AI Fairness in Financial Services:
How to quantify and improve fairness in AI and Machine Learning?
By Alexandru Giurca / January 2021
Artificial Intelligence and Machine Learning applications are increasingly used in financial services. However, they can exhibit unintentional bias against certain groups of clients, e.g., based on race, age or gender. So it is important that ML algorithms implemented and validated properly, before material decisions can be made with their aid. Failing to do that may lead to financial institutions to be exposed to regulatory risk, but also to reputation damage.
Bias in ML algorithms can arise due to several reasons. Algorithms can incorporate human biases that are reflected in the data that they are trained on – even if sensitive variables such as gender, race, or sexual orientation are removed.
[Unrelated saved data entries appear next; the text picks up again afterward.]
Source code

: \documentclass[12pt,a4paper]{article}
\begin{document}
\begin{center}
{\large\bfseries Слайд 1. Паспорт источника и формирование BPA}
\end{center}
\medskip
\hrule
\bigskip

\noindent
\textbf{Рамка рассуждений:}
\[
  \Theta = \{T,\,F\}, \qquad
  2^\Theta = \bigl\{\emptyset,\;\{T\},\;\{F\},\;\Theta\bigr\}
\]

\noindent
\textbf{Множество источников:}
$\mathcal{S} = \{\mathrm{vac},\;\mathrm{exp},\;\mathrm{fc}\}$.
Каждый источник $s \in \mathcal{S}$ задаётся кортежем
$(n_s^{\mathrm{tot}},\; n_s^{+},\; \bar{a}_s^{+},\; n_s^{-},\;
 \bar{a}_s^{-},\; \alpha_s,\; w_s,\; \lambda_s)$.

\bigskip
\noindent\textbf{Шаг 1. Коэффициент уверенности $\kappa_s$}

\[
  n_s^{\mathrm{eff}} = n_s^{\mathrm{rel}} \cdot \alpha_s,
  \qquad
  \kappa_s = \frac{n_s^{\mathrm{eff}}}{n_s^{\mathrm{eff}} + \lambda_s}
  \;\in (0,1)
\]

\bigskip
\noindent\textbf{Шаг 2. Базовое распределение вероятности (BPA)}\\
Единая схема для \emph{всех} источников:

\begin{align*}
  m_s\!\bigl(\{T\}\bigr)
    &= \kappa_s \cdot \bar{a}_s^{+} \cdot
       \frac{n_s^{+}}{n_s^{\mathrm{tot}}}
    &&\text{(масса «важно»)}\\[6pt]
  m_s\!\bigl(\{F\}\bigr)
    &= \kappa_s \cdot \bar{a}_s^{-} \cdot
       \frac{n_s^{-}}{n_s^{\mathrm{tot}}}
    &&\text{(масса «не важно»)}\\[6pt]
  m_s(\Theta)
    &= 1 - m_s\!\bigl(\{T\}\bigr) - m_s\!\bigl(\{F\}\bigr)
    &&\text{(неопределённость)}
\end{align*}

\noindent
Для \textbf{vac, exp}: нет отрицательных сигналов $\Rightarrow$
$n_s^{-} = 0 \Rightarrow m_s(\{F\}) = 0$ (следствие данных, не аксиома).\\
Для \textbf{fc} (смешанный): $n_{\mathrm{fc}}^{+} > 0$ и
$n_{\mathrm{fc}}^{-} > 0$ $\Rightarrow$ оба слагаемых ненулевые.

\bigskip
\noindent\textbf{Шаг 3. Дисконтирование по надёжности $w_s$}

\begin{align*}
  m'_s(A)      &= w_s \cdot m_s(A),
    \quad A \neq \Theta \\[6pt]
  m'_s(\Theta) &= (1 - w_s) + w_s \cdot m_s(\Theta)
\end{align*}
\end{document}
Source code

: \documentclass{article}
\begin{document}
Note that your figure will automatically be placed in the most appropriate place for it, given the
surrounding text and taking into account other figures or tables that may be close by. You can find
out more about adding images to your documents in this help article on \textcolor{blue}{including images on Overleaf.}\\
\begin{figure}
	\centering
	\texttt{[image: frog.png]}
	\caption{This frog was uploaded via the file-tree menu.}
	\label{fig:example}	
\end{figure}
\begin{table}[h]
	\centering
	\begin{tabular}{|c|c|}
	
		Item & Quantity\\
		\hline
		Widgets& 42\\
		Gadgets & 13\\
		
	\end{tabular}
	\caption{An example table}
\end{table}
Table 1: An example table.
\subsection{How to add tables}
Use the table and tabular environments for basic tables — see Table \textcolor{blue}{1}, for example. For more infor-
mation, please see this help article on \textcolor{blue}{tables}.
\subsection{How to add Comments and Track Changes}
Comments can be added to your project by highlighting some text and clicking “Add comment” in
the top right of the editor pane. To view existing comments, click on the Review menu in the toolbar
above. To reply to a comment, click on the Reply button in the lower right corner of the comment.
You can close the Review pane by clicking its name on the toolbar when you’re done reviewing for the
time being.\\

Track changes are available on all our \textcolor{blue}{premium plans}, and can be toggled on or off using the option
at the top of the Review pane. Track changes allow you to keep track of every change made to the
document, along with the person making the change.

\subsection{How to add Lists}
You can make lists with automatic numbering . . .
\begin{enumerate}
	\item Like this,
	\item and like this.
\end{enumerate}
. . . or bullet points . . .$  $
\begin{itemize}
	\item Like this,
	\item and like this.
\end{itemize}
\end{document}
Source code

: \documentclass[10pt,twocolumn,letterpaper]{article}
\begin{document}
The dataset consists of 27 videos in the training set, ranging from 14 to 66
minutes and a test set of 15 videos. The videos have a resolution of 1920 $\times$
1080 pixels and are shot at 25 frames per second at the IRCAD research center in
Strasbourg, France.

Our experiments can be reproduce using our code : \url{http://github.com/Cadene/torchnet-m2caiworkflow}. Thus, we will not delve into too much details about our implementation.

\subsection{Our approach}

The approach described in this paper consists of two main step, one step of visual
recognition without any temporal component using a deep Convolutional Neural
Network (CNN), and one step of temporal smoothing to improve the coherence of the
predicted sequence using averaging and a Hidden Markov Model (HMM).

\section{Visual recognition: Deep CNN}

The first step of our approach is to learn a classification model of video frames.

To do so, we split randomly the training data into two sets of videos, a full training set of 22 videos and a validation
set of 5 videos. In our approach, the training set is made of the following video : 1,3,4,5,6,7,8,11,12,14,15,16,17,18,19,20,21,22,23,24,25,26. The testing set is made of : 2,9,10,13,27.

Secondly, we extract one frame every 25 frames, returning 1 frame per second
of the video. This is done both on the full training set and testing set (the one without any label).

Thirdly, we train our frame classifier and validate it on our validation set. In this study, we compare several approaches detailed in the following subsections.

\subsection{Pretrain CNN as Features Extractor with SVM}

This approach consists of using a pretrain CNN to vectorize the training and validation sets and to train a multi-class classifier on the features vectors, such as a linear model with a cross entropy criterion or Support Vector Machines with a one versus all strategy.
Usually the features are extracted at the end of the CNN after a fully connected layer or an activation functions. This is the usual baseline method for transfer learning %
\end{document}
These human biases represented in society can infiltrate algorithms along the entire development pipeline – from the data collection and the choice of training data, the algorithm design to its deployment.
To achieve fairness in ML algorithms, first it must be measured. The measurement of fairness starts with recognizing which sensitive clients’ attributes can be affected and which definition of fairness one should use. Once the protected attributes and fairness definition are chosen, the algorithm’s fairness should be continuously measured through the entire development pipeline: from the data selection stage, its pre-processing to training and testing of the algorithm and its deployment.
If a bias against a protected attribute is found, it can be removed at three places in the development pipeline: debiasing the training data, using fairness constraints during algorithm training or adjusting the algorithm performance to make it fairer when it is applied. The choice of the debiasing method depends on whether one has the access to the training data and the algorithm itself or whether the model is delivered as a black box.
Finally, there is a trade-off between algorithm performance and fairness: mitigating the bias usually leads to some decline in the model’s performance. However, with modern debiasing techniques (provided they are properly chosen for the specific use case and the available data), the model performance will not be sacrificed significantly.